What the task asks
Repeat the material exactly, every line of it.

Data for processing
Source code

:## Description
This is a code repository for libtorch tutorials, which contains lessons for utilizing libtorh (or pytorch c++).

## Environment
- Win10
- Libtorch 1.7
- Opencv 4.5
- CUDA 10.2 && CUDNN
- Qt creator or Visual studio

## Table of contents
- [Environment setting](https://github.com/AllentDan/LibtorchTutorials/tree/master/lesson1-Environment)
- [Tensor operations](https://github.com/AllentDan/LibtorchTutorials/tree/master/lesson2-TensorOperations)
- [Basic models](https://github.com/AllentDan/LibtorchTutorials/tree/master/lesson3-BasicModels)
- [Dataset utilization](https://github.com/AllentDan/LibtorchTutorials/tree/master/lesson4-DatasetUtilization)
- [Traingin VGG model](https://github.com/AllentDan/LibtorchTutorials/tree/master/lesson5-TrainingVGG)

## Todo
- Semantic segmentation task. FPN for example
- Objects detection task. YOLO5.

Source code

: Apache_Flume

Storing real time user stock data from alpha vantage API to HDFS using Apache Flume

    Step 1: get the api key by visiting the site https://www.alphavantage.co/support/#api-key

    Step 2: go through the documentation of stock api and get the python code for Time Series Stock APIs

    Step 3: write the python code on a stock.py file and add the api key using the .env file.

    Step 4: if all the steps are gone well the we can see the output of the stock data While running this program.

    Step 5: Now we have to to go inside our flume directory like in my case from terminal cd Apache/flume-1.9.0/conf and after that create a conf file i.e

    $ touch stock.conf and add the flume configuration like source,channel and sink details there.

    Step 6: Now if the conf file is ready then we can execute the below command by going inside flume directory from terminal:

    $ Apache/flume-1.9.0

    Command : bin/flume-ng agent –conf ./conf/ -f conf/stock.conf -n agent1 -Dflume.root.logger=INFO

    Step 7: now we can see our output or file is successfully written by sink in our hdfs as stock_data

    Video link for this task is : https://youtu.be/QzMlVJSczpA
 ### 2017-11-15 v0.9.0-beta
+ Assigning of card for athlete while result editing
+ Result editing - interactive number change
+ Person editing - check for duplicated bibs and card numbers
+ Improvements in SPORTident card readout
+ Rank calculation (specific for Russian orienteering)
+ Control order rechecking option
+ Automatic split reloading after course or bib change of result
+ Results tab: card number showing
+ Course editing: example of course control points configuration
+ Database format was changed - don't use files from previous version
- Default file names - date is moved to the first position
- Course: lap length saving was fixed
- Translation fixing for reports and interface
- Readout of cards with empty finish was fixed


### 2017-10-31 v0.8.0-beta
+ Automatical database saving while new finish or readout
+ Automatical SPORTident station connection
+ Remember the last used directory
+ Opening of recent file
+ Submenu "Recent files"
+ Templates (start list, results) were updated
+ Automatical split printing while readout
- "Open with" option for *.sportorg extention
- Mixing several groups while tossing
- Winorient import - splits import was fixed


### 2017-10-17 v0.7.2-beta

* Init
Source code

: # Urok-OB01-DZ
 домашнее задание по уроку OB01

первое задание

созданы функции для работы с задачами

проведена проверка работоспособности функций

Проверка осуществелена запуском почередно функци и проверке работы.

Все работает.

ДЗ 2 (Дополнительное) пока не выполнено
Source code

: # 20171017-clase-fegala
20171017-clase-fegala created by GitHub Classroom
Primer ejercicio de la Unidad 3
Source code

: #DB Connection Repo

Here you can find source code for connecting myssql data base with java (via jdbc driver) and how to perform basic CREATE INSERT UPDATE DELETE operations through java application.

Answer space
Source code

:## Description
This is a code repository for libtorch tutorials, which contains lessons for utilizing libtorh (or pytorch c++).

## Environment
- Win10
- Libtorch 1.7
- Opencv 4.5
- CUDA 10.2 && CUDNN
- Qt creator or Visual studio

## Table of contents
- [Environment setting](https://github.com/AllentDan/LibtorchTutorials/tree/master/lesson1-Environment)
- [Tensor operations](https://github.com/AllentDan/LibtorchTutorials/tree/master/lesson2-TensorOperations)
- [Basic models](https://github.com/AllentDan/LibtorchTutorials/tree/master/lesson3-BasicModels)
- [Dataset utilization](https://github.com/AllentDan/LibtorchTutorials/tree/master/lesson4-DatasetUtilization)
- [Traingin VGG model](https://github.com/AllentDan/LibtorchTutorials/tree/master/lesson5-TrainingVGG)

## Todo
- Semantic segmentation task. FPN for example
- Objects detection task. YOLO5.

Source code

: Apache_Flume

Storing real time user stock data from alpha vantage API to HDFS using Apache Flume

    Step 1: get the api key by visiting the site https://www.alphavantage.co/support/#api-key

    Step 2: go through the documentation of stock api and get the python code for Time Series Stock APIs

    Step 3: write the python code on a stock.py file and add the api key using the .env file.

    Step 4: if all the steps are gone well the we can see the output of the stock data While running this program.

    Step 5: Now we have to to go inside our flume directory like in my case from terminal cd Apache/flume-1.9.0/conf and after that create a conf file i.e

    $ touch stock.conf and add the flume configuration like source,channel and sink details there.

    Step 6: Now if the conf file is ready then we can execute the below command by going inside flume directory from terminal:

    $ Apache/flume-1.9.0

    Command : bin/flume-ng agent –conf ./conf/ -f conf/stock.conf -n agent1 -Dflume.root.logger=INFO

    Step 7: now we can see our output or file is successfully written by sink in our hdfs as stock_data

    Video link for this task is : https://youtu.be/QzMlVJSczpA
 ### 2017-11-15 v0.9.0-beta
+ Assigning of card for athlete while result editing
+ Result editing - interactive number change
+ Person editing - check for duplicated bibs and card numbers
+ Improvements in SPORTident card readout
+ Rank calculation (specific for Russian orienteering)
+ Control order rechecking option
+ Automatic split reloading after course or bib change of result
+ Results tab: card number showing
+ Course editing: example of course control points configuration
+ Database format was changed - don't use files from previous version
- Default file names - date is moved to the first position
- Course: lap length saving was fixed
- Translation fixing for reports and interface
- Readout of cards with empty finish was fixed


### 2017-10-31 v0.8.0-beta
+ Automatical database saving while new finish or readout
+ Automatical SPORTident station connection
+ Remember the last used directory
+ Opening of recent file
+ Submenu "Recent files"
+ Templates (start list, results) were updated
+ Automatical split printing while readout
- "Open with" option for *.sportorg extention
- Mixing several groups while tossing
- Winorient import - splits import was fixed


### 2017-10-17 v0.7.2-beta

* Init
Source code

: # Urok-OB01-DZ
 домашнее задание по уроку OB01

первое задание

созданы функции для работы с задачами

проведена проверка работоспособности функций

Проверка осуществелена запуском почередно функци и проверке работы.

Все работает.

ДЗ 2 (Дополнительное) пока не выполнено
Source code

: # 20171017-clase-fegala
20171017-clase-fegala created by GitHub Classroom
Primer ejercicio de la Unidad 3
Source code

: #DB Connection Repo

Here you can find source code for connecting myssql data base with java (via jdbc driver) and how to perform basic CREATE INSERT UPDATE DELETE operations through java application.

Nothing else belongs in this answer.